Additionally, the voice acting in the game is extremely well-delivered, which is important for a game with so much dialogue. The music also compliments the action very well – the radio tracks are well selected and help draw you into the late forties/early fifties setting. The orchestral score also features some very good tracks and compliments the action of the game very well.

Oh Look, It's a Cover Shooter

Thank God for chest-high walls.
As the heading says, the core gameplay of Mafia II is a very standard cover-shooting setup. It works reasonably well, but there's nothing particularly amazing about it. I did like the fact that both you and enemies die very quickly, adding to the game's gritty tone, but you still end up fighting pretty ridiculous numbers of enemies at some points which can put a strain on the suspension of disbelief. The shooting works well enough, though, especially considering it isn't the main focus of the game.

There are also some fist fights in the game which are fairly enjoyable, but they're all very easy and the fighting system is extremely simplistic. Still, it works well as another type of action in the game aside from shooting and was an important element to include because of a few plot points relating to people getting beaten up.

There are a few stealth sections in this game, as there were in the first game, and they still leave a little to be desired. They're very linear with only one valid path, and the AI isn't really up to snuff for stealth gameplay, where smart-but-not-too-smart opposition is of utmost importance. They aren't painfully bad, but could've been better.

The driving is quite solid. It's a nice mix of realistic and arcadey, and it can be a lot of fun speeding around in one of the game's faster vehicles. You'll spend a lot of time driving in the game, so it's good that the driving is... good. Although most of the time you'll simply be driving from point A to point B to get to different stages of a mission, there are a few car chases and other reasons to dive fast and well, and they're pretty fun sections.

There is a little bit too much of that “drive from A to B” stuff I mentioned though. There's normally some dialogue going on as you do it, but it would've been better to find more interesting ways to deliver this exposition instead of as a conversation going on while you play what feels like filler. It can help with immersion, driving around the wonderfully detailed city, listening to the radio, but it still feels like there's just too much time spent playing with nothing really going on.

This all feels strangely familiar...
 It's especially hurtful that this is such a big aspect of the gameplay, as there really isn't that much gameplay anyway. In many open world games you spend long amounts of time just going from one place to another, but normally the game is very long and there's tons more action to be broken up by those segments. But Mafia II is quite a short game, and a lot of time is spent on cutscenes already.

Overall, the gameplay is solid, but it takes very few risks, and there should really be more of it.

So, Does Crime Pay?

I liked Mafia II overall, in that I enjoyed most of the 12 hours I spent with it. The narrative focus won't appeal to everyone, but I love games like Metal Gear Solid, Heavy Rain, and classic adventure games, so it really wasn't anywhere near being too much for me.
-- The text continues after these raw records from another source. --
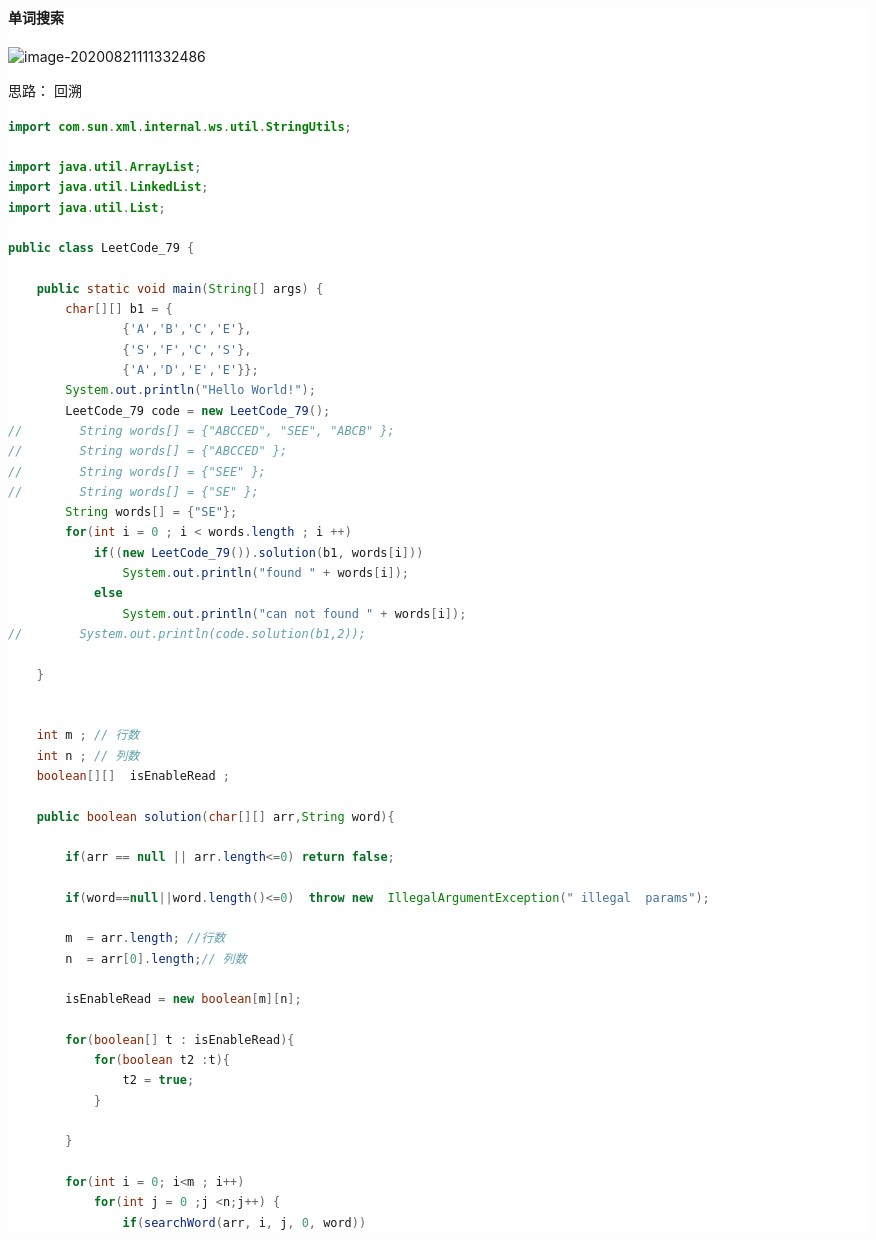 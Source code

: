 

#### 单词搜索

![image-20200821111332486](https://raw.githubusercontent.com/YYQuan/MyTypora/master/img/20200821111332.png)

思路：
回溯

```java
import com.sun.xml.internal.ws.util.StringUtils;

import java.util.ArrayList;
import java.util.LinkedList;
import java.util.List;

public class LeetCode_79 {

    public static void main(String[] args) {
        char[][] b1 = {
                {'A','B','C','E'},
                {'S','F','C','S'},
                {'A','D','E','E'}};
        System.out.println("Hello World!");
        LeetCode_79 code = new LeetCode_79();
//        String words[] = {"ABCCED", "SEE", "ABCB" };
//        String words[] = {"ABCCED" };
//        String words[] = {"SEE" };
//        String words[] = {"SE" };
        String words[] = {"SE"};
        for(int i = 0 ; i < words.length ; i ++)
            if((new LeetCode_79()).solution(b1, words[i]))
                System.out.println("found " + words[i]);
            else
                System.out.println("can not found " + words[i]);
//        System.out.println(code.solution(b1,2));

    }


    int m ; // 行数
    int n ; // 列数
    boolean[][]  isEnableRead ;

    public boolean solution(char[][] arr,String word){

        if(arr == null || arr.length<=0) return false;

        if(word==null||word.length()<=0)  throw new  IllegalArgumentException(" illegal  params");

        m  = arr.length; //行数
        n  = arr[0].length;// 列数

        isEnableRead = new boolean[m][n];

        for(boolean[] t : isEnableRead){
            for(boolean t2 :t){
                t2 = true;
            }

        }

        for(int i = 0; i<m ; i++)
            for(int j = 0 ;j <n;j++) {
                if(searchWord(arr, i, j, 0, word))
```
There should be more gameplay though, there really isn't enough, and the game is too short for a single-player only experience.

At least it has firey explosions.
And the way the game ends is very bad. So much so that it almost ruined the entire game for me. If I had written this review right after I finished the game, I would've nailed it to the wall because I was so dissatisfied with the way the game ended, even though what there was of it was enjoyable.

So, final verdict, is Mafia II worthy of your attention? Well, yes. It's a good game with a good story. It's just not as outstanding as it could've been, and it's a shame to see so much potential go to waste. I'd only recommend buying it at a budget price though. There's much too little content on offer here to justify paying full entry.